- **Provided entries**

-- Opening Marker --

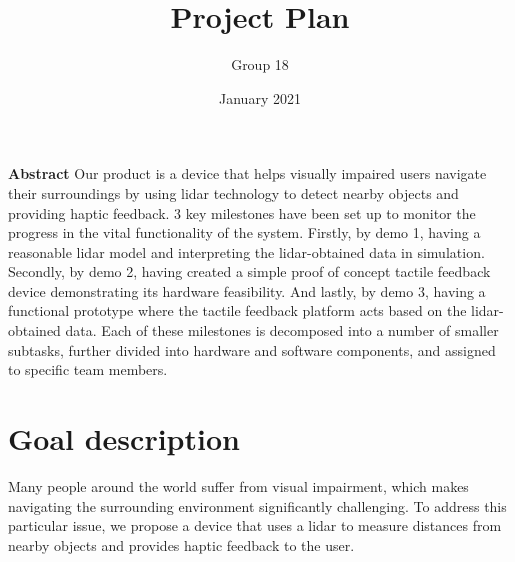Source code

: \documentclass{article}
\title{Project Plan}
\author{Group 18}
\date{January 2021}
\begin{document}
\maketitle

\tableofcontents

\clearpage

\Large{\textbf{Abstract}}
\normalsize
\newline
Our product is a device that helps visually impaired users navigate their surroundings by using lidar technology to detect nearby objects and providing haptic feedback. 3 key milestones have been set up to monitor the progress in the vital functionality of the system. Firstly, by demo 1, having a reasonable lidar model and interpreting the lidar-obtained data in simulation. Secondly, by demo 2, having created a simple proof of concept tactile feedback device demonstrating its hardware feasibility. And lastly, by demo 3, having a functional prototype where the tactile feedback platform acts based on the lidar-obtained data. Each of these milestones is decomposed into a number of smaller subtasks, further divided into hardware and software components, and assigned to specific team members.
\section{Goal description}
Many people around the world suffer from visual impairment, which makes navigating the surrounding environment significantly challenging. To address this particular issue, we propose a device that uses a lidar to measure distances from nearby objects and provides haptic feedback to the user.
\end{document}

-- Closing Marker --

- **Exercise aim**
Reproduce the material above in full, images excluded.

- **Output of the task**
Source code

: \documentclass{article}
\title{Project Plan}
\author{Group 18}
\date{January 2021}
\begin{document}
\maketitle

\tableofcontents

\clearpage

\Large{\textbf{Abstract}}
\normalsize
\newline
Our product is a device that helps visually impaired users navigate their surroundings by using lidar technology to detect nearby objects and providing haptic feedback. 3 key milestones have been set up to monitor the progress in the vital functionality of the system. Firstly, by demo 1, having a reasonable lidar model and interpreting the lidar-obtained data in simulation. Secondly, by demo 2, having created a simple proof of concept tactile feedback device demonstrating its hardware feasibility. And lastly, by demo 3, having a functional prototype where the tactile feedback platform acts based on the lidar-obtained data. Each of these milestones is decomposed into a number of smaller subtasks, further divided into hardware and software components, and assigned to specific team members.
\section{Goal description}
Many people around the world suffer from visual impairment, which makes navigating the surrounding environment significantly challenging. To address this particular issue, we propose a device that uses a lidar to measure distances from nearby objects and provides haptic feedback to the user.
\end{document}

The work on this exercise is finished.